▶ **RECORDS SUPPLIED**:
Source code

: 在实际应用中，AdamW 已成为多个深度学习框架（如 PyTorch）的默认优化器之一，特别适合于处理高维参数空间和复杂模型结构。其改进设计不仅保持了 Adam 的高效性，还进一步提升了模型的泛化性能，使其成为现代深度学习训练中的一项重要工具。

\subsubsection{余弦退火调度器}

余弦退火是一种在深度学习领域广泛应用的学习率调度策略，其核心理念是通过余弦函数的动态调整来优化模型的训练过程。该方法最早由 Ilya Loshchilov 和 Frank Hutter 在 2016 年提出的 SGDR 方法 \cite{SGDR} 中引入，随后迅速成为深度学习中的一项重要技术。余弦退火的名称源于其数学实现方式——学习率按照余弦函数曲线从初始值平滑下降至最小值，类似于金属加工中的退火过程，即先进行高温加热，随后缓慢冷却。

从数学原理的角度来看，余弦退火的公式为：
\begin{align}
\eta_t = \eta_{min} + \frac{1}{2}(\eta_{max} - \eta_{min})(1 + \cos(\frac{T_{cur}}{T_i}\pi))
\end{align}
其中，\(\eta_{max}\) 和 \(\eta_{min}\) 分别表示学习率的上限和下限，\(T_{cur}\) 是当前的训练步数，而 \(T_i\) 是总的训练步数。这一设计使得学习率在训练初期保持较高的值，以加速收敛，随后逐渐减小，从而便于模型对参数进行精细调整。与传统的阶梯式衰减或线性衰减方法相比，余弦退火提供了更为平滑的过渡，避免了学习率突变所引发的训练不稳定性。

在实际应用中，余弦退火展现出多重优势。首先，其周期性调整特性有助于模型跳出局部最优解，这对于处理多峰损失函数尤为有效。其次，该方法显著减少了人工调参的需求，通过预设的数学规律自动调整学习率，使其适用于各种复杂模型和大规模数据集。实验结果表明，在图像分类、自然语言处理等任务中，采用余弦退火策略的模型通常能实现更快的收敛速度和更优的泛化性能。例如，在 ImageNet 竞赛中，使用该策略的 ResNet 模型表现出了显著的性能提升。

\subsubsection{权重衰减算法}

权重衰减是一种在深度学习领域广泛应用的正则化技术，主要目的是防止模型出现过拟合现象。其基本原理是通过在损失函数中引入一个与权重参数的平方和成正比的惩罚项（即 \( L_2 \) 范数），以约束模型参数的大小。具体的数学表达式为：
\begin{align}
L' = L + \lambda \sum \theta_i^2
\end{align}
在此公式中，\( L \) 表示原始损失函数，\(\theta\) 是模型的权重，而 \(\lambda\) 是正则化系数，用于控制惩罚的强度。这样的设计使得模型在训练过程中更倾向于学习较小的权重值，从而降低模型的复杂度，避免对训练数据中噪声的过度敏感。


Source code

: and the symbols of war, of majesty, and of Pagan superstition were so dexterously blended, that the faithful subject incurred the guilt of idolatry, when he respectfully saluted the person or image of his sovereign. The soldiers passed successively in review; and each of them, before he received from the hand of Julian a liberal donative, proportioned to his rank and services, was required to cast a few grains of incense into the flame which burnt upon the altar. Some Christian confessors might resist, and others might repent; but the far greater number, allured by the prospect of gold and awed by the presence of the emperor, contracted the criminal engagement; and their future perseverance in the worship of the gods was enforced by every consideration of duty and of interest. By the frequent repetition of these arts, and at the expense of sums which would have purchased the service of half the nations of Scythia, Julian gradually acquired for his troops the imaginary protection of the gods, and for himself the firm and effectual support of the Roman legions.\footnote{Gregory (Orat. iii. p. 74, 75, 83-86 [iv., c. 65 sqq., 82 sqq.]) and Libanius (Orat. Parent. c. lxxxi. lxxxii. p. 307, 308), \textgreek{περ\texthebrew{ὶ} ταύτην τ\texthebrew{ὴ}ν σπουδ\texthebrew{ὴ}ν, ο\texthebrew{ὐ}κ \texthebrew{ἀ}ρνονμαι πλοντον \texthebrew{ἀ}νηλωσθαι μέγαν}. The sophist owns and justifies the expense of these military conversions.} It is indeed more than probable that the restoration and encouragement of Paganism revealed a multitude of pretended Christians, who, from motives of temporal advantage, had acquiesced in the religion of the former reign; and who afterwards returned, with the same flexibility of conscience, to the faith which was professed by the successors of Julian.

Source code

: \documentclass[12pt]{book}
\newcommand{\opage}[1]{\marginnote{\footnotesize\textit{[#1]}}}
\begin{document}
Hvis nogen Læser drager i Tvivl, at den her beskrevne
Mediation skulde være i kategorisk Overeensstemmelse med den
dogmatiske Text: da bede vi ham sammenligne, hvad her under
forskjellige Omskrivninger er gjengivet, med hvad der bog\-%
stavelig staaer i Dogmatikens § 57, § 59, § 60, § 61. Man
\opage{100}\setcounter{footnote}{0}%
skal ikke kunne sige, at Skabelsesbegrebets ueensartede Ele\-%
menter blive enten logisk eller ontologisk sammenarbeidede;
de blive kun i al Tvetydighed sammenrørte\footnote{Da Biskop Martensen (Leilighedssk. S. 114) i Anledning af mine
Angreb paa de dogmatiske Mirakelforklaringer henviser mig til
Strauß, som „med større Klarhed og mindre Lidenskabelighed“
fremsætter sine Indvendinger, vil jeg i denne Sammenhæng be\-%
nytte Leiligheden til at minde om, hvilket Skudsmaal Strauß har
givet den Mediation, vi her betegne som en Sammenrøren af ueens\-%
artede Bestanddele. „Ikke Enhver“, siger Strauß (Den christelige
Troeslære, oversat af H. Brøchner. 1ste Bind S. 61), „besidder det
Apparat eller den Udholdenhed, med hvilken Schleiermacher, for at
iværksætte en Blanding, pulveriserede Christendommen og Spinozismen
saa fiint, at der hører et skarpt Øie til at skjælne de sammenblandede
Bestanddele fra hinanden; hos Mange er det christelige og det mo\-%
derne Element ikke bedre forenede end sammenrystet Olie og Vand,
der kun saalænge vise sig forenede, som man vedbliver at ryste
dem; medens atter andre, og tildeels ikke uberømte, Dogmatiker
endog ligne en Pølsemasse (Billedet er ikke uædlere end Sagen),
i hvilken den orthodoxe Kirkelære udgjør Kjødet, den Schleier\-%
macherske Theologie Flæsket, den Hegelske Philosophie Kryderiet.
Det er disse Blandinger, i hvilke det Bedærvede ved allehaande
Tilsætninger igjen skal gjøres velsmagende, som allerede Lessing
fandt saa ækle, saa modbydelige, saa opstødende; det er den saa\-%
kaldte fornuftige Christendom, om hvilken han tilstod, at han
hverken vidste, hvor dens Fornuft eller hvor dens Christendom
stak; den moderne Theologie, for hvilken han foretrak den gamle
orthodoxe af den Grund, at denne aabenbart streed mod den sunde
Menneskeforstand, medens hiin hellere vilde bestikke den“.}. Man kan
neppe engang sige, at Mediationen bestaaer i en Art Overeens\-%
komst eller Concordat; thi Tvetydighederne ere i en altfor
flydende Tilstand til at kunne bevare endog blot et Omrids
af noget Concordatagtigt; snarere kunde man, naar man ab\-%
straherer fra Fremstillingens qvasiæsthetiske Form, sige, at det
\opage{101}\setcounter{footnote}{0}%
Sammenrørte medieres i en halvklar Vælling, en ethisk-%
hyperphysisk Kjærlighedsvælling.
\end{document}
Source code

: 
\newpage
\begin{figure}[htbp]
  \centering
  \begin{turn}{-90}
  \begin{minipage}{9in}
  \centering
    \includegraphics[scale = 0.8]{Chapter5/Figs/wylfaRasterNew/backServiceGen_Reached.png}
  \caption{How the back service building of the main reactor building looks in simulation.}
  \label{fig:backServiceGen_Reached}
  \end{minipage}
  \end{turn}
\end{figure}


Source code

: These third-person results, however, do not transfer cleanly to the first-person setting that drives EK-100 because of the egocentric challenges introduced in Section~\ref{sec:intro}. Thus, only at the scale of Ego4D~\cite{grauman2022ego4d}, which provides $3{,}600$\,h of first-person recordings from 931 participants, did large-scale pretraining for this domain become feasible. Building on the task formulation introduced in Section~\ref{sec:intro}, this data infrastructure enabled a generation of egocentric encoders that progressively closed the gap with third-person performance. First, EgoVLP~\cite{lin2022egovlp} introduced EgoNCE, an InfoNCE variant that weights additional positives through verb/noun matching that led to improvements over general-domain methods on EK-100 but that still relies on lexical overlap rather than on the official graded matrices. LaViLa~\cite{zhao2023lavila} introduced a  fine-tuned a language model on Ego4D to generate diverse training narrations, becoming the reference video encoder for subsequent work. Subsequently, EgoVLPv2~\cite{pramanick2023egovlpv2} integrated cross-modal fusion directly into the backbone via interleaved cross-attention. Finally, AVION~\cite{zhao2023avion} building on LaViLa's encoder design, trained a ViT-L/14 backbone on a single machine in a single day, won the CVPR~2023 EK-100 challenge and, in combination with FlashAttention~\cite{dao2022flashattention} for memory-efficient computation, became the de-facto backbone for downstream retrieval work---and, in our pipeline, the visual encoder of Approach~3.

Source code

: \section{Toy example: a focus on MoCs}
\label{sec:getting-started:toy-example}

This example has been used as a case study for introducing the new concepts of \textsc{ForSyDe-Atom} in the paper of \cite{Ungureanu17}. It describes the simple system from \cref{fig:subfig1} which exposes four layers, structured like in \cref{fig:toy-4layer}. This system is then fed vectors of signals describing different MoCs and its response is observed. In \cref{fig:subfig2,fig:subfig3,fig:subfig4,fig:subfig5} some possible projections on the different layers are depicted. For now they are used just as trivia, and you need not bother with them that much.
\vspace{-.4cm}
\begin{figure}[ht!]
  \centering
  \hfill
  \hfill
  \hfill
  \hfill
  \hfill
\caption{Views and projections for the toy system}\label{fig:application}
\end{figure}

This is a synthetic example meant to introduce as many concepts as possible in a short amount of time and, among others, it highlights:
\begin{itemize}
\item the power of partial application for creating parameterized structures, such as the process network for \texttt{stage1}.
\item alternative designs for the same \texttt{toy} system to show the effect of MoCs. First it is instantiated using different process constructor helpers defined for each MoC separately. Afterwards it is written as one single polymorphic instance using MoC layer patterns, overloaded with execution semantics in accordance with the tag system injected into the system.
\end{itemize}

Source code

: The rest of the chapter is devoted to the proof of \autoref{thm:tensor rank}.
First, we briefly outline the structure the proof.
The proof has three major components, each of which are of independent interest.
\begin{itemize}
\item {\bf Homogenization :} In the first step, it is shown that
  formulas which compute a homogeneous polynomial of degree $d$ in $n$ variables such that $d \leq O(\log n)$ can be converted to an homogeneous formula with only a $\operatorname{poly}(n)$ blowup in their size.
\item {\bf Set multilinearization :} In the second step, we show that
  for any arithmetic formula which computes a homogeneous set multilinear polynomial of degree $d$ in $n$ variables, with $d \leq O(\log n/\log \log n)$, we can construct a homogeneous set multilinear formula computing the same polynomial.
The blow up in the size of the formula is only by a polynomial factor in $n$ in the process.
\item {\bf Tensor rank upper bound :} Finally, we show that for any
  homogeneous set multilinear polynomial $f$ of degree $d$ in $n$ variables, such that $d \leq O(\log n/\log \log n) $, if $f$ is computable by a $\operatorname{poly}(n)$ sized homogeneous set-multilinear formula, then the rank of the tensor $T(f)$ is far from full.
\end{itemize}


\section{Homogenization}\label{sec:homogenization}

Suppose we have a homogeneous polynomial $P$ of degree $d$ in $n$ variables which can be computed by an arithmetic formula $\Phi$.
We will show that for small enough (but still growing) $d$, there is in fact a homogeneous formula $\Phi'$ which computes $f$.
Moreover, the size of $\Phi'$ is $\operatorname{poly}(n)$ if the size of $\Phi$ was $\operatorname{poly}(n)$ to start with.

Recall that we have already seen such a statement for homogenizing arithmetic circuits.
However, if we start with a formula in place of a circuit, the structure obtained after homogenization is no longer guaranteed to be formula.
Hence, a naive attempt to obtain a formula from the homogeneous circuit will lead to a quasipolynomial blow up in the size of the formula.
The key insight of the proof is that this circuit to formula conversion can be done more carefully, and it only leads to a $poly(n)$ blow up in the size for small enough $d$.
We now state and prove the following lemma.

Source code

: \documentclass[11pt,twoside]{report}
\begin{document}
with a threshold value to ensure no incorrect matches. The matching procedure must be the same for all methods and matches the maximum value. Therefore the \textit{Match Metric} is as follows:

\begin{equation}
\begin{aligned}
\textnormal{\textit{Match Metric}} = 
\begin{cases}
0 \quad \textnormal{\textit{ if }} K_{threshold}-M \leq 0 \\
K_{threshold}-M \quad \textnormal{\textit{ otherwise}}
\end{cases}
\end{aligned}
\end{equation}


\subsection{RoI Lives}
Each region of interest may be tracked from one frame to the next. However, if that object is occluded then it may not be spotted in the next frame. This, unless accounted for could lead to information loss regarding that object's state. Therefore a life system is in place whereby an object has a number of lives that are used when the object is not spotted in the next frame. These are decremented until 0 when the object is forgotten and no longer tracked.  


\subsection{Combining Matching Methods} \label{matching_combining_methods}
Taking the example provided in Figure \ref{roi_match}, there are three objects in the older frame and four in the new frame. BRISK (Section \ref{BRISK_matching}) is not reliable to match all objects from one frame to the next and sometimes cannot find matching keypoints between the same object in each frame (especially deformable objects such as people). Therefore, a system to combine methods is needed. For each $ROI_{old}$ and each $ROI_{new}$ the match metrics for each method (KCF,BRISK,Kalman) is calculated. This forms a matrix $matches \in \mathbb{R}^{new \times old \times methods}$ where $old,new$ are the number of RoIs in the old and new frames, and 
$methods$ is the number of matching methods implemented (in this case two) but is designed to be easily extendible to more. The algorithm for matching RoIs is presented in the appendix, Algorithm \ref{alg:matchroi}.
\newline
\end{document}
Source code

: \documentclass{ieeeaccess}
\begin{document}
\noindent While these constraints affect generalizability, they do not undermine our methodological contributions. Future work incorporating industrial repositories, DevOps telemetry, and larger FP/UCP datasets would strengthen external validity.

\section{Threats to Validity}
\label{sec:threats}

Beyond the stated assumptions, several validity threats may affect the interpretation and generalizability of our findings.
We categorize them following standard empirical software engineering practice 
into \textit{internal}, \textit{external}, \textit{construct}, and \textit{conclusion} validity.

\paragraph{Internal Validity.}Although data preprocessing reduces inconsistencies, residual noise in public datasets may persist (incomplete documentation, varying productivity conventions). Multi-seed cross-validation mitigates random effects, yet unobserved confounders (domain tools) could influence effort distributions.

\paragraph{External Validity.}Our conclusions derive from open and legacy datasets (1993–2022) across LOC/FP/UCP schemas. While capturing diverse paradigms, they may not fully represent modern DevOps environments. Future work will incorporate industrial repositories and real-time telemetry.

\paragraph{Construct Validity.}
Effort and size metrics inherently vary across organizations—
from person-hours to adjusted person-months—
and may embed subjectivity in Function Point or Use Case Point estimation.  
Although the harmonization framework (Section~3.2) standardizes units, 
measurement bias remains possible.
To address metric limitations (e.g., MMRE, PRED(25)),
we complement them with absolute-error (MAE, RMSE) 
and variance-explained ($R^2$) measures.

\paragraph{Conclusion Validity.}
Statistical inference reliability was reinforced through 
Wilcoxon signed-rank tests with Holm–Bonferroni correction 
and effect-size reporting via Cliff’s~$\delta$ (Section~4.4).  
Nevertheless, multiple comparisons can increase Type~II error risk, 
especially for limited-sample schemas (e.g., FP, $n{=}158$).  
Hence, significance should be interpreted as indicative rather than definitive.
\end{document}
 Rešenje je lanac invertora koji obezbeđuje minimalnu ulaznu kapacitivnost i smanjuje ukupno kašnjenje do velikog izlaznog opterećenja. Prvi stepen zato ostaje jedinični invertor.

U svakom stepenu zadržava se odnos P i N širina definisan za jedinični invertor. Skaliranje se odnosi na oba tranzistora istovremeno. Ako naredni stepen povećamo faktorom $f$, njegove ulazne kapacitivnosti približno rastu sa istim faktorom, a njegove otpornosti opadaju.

▶ **TASK TO CARRY OUT**:
The lines above that include "object" should each be listed.

▶ **ANSWER AREA**:
Each region of interest may be tracked from one frame to the next. However, if that object is occluded then it may not be spotted in the next frame. This, unless accounted for could lead to information loss regarding that object's state. Therefore a life system is in place whereby an object has a number of lives that are used when the object is not spotted in the next frame. These are decremented until 0 when the object is forgotten and no longer tracked.  
Taking the example provided in Figure \ref{roi_match}, there are three objects in the older frame and four in the new frame. BRISK (Section \ref{BRISK_matching}) is not reliable to match all objects from one frame to the next and sometimes cannot find matching keypoints between the same object in each frame (especially deformable objects such as people). Therefore, a system to combine methods is needed. For each $ROI_{old}$ and each $ROI_{new}$ the match metrics for each method (KCF,BRISK,Kalman) is calculated. This forms a matrix $matches \in \mathbb{R}^{new \times old \times methods}$ where $old,new$ are the number of RoIs in the old and new frames, and 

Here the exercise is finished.